(Stored items from a collection)
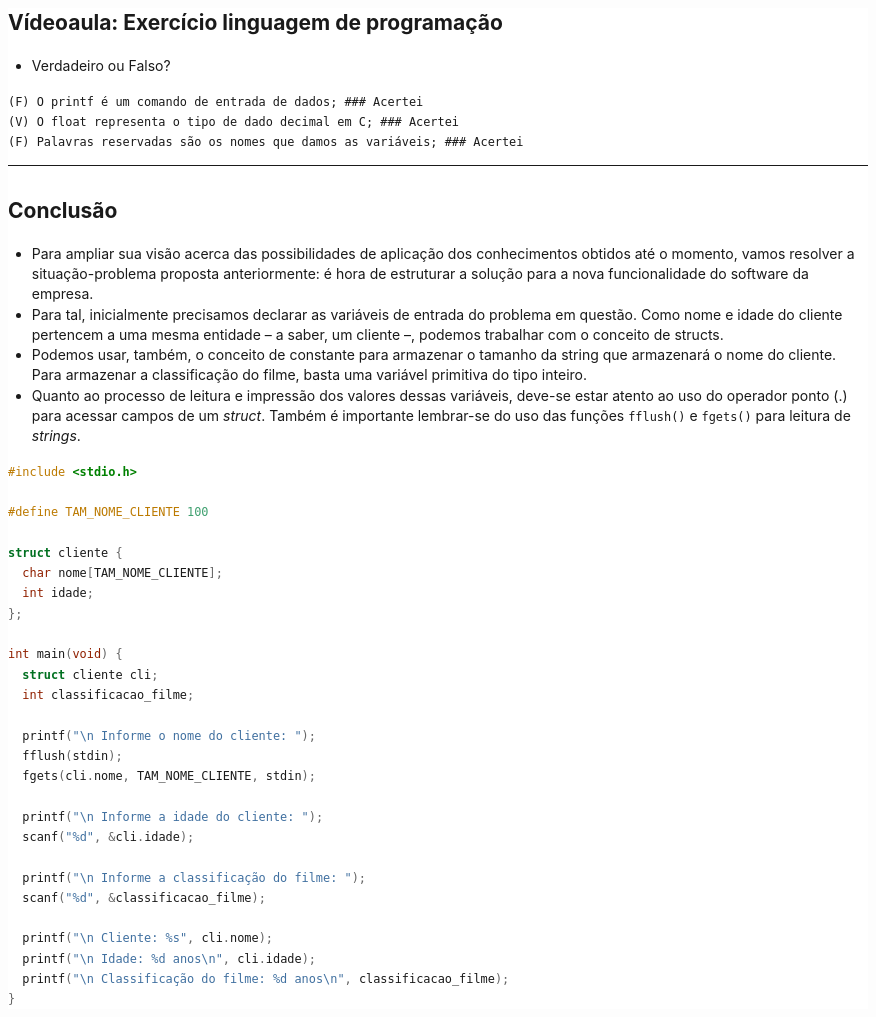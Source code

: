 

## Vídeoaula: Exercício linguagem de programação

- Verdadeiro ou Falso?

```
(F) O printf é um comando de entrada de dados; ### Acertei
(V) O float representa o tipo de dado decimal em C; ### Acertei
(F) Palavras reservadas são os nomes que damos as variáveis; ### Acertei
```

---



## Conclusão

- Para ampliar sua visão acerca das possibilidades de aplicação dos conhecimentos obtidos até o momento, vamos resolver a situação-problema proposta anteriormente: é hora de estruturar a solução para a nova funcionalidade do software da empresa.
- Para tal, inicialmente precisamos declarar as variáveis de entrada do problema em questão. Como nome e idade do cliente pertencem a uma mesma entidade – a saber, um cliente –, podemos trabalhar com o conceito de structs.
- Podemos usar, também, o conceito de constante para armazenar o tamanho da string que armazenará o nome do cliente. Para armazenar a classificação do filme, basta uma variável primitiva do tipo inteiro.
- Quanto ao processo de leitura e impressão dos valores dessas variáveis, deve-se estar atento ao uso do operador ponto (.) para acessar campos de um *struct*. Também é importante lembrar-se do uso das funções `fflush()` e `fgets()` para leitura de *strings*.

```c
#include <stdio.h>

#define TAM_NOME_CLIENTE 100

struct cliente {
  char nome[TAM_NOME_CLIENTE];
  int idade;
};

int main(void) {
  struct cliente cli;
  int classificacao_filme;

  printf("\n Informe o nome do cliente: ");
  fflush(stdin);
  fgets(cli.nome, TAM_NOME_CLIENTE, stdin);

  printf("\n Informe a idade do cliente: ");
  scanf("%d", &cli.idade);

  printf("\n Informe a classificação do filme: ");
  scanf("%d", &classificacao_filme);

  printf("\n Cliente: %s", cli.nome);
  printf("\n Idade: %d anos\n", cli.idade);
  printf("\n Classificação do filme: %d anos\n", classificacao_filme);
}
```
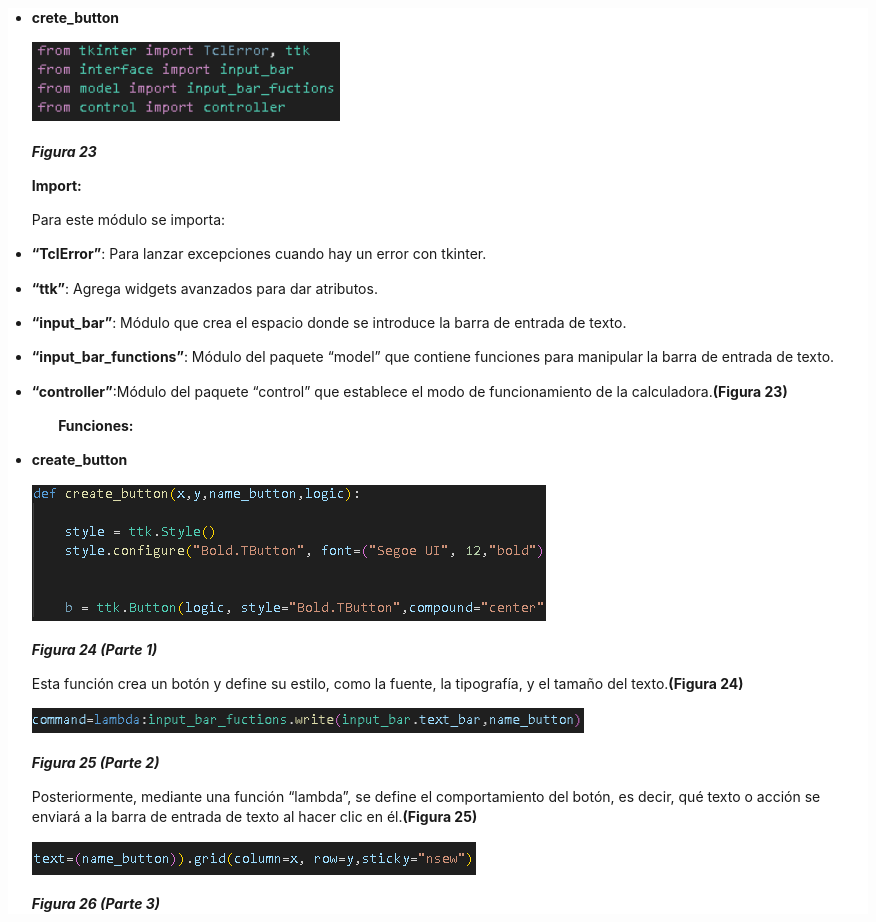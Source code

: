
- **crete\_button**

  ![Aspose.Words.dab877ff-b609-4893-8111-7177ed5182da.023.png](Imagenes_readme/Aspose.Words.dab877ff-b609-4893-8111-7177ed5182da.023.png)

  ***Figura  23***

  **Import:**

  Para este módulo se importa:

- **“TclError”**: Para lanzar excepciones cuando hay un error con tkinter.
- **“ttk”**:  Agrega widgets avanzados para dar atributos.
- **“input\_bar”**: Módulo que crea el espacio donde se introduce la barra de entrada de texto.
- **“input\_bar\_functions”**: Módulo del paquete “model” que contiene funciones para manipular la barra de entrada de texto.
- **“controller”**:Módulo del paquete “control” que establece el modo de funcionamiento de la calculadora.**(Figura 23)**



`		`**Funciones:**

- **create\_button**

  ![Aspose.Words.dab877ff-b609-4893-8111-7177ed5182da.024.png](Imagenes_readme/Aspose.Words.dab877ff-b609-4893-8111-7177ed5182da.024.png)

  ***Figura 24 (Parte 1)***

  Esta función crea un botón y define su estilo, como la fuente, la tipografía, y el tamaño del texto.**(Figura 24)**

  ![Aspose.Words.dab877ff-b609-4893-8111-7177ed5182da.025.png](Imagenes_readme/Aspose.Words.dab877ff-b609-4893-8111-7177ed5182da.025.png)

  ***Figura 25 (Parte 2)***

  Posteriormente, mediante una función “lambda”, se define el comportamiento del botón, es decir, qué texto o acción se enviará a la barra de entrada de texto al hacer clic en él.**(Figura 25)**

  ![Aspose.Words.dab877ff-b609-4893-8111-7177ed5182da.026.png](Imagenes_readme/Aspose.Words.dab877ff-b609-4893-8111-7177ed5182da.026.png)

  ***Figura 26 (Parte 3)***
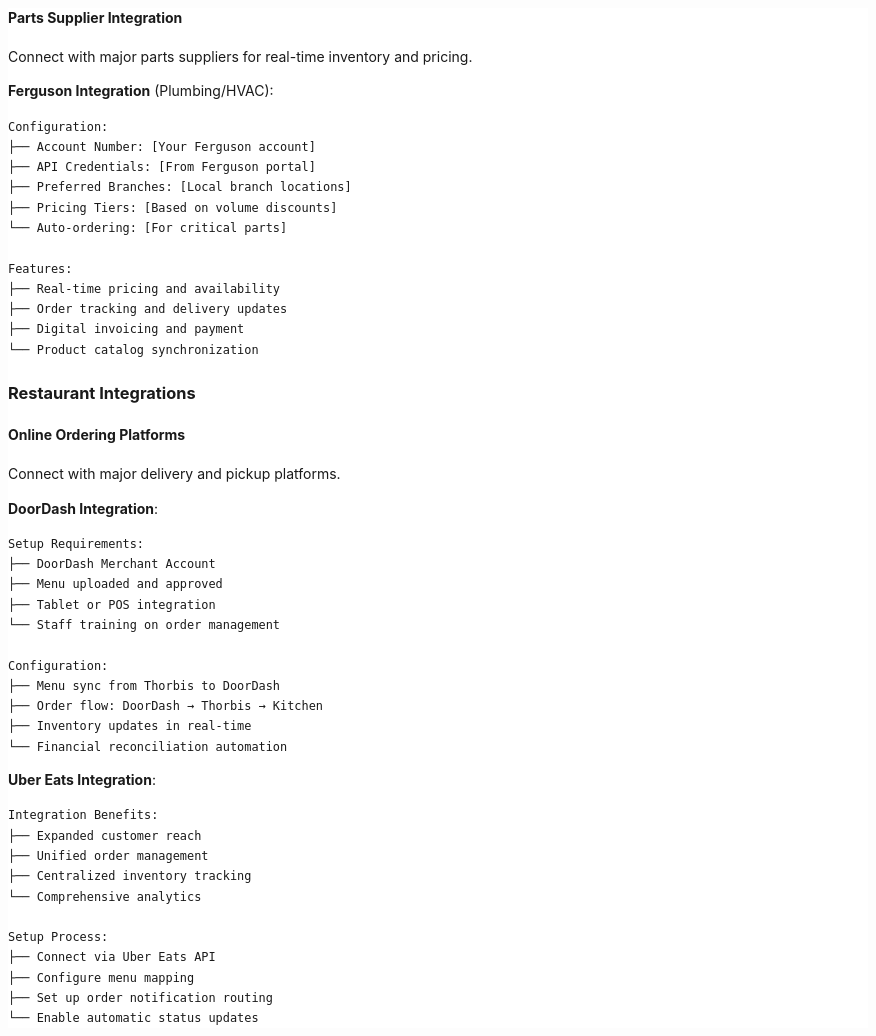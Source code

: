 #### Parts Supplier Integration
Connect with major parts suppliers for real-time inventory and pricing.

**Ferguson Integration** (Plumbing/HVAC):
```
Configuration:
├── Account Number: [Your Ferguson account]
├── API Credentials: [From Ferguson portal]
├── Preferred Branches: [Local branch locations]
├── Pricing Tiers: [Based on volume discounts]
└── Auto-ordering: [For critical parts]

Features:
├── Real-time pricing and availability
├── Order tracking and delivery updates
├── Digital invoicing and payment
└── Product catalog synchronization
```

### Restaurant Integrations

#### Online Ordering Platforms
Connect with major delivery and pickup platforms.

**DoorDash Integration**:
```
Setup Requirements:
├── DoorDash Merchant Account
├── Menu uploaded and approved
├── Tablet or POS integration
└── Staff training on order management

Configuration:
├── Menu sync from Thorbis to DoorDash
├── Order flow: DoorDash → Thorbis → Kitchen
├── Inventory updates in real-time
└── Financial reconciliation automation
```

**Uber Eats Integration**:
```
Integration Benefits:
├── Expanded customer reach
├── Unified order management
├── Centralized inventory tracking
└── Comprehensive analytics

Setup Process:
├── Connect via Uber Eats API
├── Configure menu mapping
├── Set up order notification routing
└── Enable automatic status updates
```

Task details
Write the data above out exactly. Leave out any pictures.

Exercise answer
Source code

: 

## Vídeoaula: Exercício linguagem de programação

- Verdadeiro ou Falso?

```
(F) O printf é um comando de entrada de dados; ### Acertei
(V) O float representa o tipo de dado decimal em C; ### Acertei
(F) Palavras reservadas são os nomes que damos as variáveis; ### Acertei
```

---



## Conclusão

- Para ampliar sua visão acerca das possibilidades de aplicação dos conhecimentos obtidos até o momento, vamos resolver a situação-problema proposta anteriormente: é hora de estruturar a solução para a nova funcionalidade do software da empresa.
- Para tal, inicialmente precisamos declarar as variáveis de entrada do problema em questão. Como nome e idade do cliente pertencem a uma mesma entidade – a saber, um cliente –, podemos trabalhar com o conceito de structs.
- Podemos usar, também, o conceito de constante para armazenar o tamanho da string que armazenará o nome do cliente. Para armazenar a classificação do filme, basta uma variável primitiva do tipo inteiro.
- Quanto ao processo de leitura e impressão dos valores dessas variáveis, deve-se estar atento ao uso do operador ponto (.) para acessar campos de um *struct*. Também é importante lembrar-se do uso das funções `fflush()` e `fgets()` para leitura de *strings*.

```c
#include <stdio.h>

#define TAM_NOME_CLIENTE 100

struct cliente {
  char nome[TAM_NOME_CLIENTE];
  int idade;
};

int main(void) {
  struct cliente cli;
  int classificacao_filme;

  printf("\n Informe o nome do cliente: ");
  fflush(stdin);
  fgets(cli.nome, TAM_NOME_CLIENTE, stdin);

  printf("\n Informe a idade do cliente: ");
  scanf("%d", &cli.idade);

  printf("\n Informe a classificação do filme: ");
  scanf("%d", &classificacao_filme);

  printf("\n Cliente: %s", cli.nome);
  printf("\n Idade: %d anos\n", cli.idade);
  printf("\n Classificação do filme: %d anos\n", classificacao_filme);
}
```
Source code

:
- **crete\_button**

  ![Aspose.Words.dab877ff-b609-4893-8111-7177ed5182da.023.png](Imagenes_readme/Aspose.Words.dab877ff-b609-4893-8111-7177ed5182da.023.png)

  ***Figura  23***

  **Import:**

  Para este módulo se importa:

- **“TclError”**: Para lanzar excepciones cuando hay un error con tkinter.
- **“ttk”**:  Agrega widgets avanzados para dar atributos.
- **“input\_bar”**: Módulo que crea el espacio donde se introduce la barra de entrada de texto.
- **“input\_bar\_functions”**: Módulo del paquete “model” que contiene funciones para manipular la barra de entrada de texto.
- **“controller”**:Módulo del paquete “control” que establece el modo de funcionamiento de la calculadora.**(Figura 23)**



`		`**Funciones:**

- **create\_button**

  ![Aspose.Words.dab877ff-b609-4893-8111-7177ed5182da.024.png](Imagenes_readme/Aspose.Words.dab877ff-b609-4893-8111-7177ed5182da.024.png)

  ***Figura 24 (Parte 1)***

  Esta función crea un botón y define su estilo, como la fuente, la tipografía, y el tamaño del texto.**(Figura 24)**

  ![Aspose.Words.dab877ff-b609-4893-8111-7177ed5182da.025.png](Imagenes_readme/Aspose.Words.dab877ff-b609-4893-8111-7177ed5182da.025.png)

  ***Figura 25 (Parte 2)***

  Posteriormente, mediante una función “lambda”, se define el comportamiento del botón, es decir, qué texto o acción se enviará a la barra de entrada de texto al hacer clic en él.**(Figura 25)**

  ![Aspose.Words.dab877ff-b609-4893-8111-7177ed5182da.026.png](Imagenes_readme/Aspose.Words.dab877ff-b609-4893-8111-7177ed5182da.026.png)

  ***Figura 26 (Parte 3)***
Source code

: #### Parts Supplier Integration
Connect with major parts suppliers for real-time inventory and pricing.

**Ferguson Integration** (Plumbing/HVAC):
```
Configuration:
├── Account Number: [Your Ferguson account]
├── API Credentials: [From Ferguson portal]
├── Preferred Branches: [Local branch locations]
├── Pricing Tiers: [Based on volume discounts]
└── Auto-ordering: [For critical parts]

Features:
├── Real-time pricing and availability
├── Order tracking and delivery updates
├── Digital invoicing and payment
└── Product catalog synchronization
```

### Restaurant Integrations

#### Online Ordering Platforms
Connect with major delivery and pickup platforms.

**DoorDash Integration**:
```
Setup Requirements:
├── DoorDash Merchant Account
├── Menu uploaded and approved
├── Tablet or POS integration
└── Staff training on order management

Configuration:
├── Menu sync from Thorbis to DoorDash
├── Order flow: DoorDash → Thorbis → Kitchen
├── Inventory updates in real-time
└── Financial reconciliation automation
```

**Uber Eats Integration**:
```
Integration Benefits:
├── Expanded customer reach
├── Unified order management
├── Centralized inventory tracking
└── Comprehensive analytics

Setup Process:
├── Connect via Uber Eats API
├── Configure menu mapping
├── Set up order notification routing
└── Enable automatic status updates
```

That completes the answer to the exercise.